In-Depth
3 "Big-Data" Predictions for 2011
How will compliance-driven structured data retention affect your enterprise? Will expensive data management software fall and sustainable IT rise as a result?
By Ramon Chen, Vice President of Product Management, RainStor
Although organizations in health care, communications, financial services, and other industries will see big data as a new opportunity to improve customer care, unearth business insights, control operational costs, and in some cases enable entirely new business models, I believe that big data growth will force organizations across all industries to rethink their infrastructure and capacity plans if they are to successfully manage cost and compliance for massive structured data retention and online retrieval.
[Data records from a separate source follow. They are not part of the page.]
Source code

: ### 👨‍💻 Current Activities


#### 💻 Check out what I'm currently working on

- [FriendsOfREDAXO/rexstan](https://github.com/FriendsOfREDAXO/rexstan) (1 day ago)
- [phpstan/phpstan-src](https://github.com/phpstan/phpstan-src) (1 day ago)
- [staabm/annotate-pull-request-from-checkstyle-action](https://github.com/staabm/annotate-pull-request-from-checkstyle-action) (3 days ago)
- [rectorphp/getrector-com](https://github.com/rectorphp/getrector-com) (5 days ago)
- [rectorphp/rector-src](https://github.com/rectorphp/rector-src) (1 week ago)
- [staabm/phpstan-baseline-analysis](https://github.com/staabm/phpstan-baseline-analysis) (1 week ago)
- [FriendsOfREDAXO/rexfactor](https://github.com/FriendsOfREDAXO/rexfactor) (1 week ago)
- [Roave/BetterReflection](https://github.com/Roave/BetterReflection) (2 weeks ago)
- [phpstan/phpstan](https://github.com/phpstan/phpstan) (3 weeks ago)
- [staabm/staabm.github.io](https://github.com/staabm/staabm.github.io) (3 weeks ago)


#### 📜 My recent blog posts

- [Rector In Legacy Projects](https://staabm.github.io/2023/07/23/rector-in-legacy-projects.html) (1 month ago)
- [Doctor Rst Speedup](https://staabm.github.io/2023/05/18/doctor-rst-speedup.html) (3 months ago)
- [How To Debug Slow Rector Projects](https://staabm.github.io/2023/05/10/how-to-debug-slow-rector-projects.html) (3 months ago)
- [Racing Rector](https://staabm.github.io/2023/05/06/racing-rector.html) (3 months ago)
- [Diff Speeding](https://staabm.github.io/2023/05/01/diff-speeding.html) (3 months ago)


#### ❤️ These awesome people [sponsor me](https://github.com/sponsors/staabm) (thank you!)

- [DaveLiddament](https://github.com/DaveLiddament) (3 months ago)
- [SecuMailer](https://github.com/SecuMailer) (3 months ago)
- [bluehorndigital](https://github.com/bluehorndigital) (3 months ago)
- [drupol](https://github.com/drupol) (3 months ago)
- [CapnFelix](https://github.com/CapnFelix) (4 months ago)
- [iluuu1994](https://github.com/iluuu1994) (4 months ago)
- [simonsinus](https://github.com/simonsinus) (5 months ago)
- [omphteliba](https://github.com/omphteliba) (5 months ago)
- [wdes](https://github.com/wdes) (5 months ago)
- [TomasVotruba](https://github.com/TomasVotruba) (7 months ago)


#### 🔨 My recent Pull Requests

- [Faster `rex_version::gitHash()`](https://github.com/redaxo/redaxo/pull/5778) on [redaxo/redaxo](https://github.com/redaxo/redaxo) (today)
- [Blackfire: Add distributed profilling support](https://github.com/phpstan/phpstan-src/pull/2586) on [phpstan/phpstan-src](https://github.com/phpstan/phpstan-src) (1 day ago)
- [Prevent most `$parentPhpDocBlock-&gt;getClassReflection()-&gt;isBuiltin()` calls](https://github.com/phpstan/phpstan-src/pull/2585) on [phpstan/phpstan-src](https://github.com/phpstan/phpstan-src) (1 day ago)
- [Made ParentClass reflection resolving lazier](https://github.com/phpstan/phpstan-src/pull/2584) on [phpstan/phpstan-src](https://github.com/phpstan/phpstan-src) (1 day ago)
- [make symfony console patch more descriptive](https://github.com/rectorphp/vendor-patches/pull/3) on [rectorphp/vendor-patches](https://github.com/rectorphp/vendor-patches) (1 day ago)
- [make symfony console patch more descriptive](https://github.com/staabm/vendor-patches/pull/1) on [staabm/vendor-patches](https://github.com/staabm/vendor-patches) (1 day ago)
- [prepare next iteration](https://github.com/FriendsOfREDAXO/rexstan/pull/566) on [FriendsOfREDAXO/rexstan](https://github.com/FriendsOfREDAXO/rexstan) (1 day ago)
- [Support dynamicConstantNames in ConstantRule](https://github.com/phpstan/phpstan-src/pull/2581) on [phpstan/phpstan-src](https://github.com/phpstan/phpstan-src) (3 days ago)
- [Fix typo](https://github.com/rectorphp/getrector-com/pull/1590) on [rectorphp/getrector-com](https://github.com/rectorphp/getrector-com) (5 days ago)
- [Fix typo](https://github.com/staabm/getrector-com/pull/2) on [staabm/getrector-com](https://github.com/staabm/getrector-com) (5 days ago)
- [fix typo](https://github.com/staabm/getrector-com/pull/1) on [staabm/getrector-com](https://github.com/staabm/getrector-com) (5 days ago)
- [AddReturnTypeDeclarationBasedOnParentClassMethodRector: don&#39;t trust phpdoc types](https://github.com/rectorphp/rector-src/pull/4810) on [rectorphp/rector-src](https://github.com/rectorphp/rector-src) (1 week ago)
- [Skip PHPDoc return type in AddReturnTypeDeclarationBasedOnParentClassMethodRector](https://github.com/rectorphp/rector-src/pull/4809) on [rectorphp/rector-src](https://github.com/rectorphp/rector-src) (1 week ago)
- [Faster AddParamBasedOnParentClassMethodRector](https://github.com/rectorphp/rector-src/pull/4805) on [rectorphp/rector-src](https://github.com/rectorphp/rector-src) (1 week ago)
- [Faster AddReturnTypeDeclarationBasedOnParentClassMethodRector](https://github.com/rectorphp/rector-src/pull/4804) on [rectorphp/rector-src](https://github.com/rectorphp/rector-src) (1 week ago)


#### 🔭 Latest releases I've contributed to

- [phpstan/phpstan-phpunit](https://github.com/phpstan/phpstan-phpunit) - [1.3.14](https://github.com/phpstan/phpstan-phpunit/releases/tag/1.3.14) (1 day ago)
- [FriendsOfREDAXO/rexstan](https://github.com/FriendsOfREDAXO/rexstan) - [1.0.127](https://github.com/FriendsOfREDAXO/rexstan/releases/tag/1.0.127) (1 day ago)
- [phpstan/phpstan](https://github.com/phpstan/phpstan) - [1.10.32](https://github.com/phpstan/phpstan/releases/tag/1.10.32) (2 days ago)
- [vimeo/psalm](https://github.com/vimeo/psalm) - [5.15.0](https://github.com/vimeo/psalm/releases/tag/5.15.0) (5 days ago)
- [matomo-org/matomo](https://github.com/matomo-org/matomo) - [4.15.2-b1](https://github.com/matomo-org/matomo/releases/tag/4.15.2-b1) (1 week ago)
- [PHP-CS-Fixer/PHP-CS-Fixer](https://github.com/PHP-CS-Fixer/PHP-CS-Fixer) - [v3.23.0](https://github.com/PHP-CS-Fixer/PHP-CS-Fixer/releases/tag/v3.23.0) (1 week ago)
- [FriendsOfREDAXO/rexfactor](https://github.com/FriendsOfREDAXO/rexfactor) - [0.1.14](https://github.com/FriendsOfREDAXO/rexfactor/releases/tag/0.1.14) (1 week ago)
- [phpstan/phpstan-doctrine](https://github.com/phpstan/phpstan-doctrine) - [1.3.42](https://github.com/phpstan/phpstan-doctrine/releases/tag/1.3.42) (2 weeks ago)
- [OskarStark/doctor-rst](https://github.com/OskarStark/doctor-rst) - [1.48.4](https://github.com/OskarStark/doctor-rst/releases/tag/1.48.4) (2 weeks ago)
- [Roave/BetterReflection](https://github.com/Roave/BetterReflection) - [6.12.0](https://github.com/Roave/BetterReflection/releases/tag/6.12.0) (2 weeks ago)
The concept of big data over the past year has gained considerable ground. It is one reason for the increased M&A activity such as IBM acquiring Netezza and EMC acquiring Greenplum. However, the concept of big data is no longer focused on just analytics, business intelligence, and IT grappling with consolidating large disparate data sets for more meaningful reports.
Moving into 2011 and beyond, organizations will need to retain data online and make it accessible for longer time periods because of ever more stringent compliance regulations driven by external governing bodies. Keeping data longer means infrastructure capacity is stretched physically, virtually, and economically. IT is now forced to do more with the same or fewer resources, and that pressure ultimately falls to many of the hardware and database vendors to innovate and provide solutions with a lower TCO.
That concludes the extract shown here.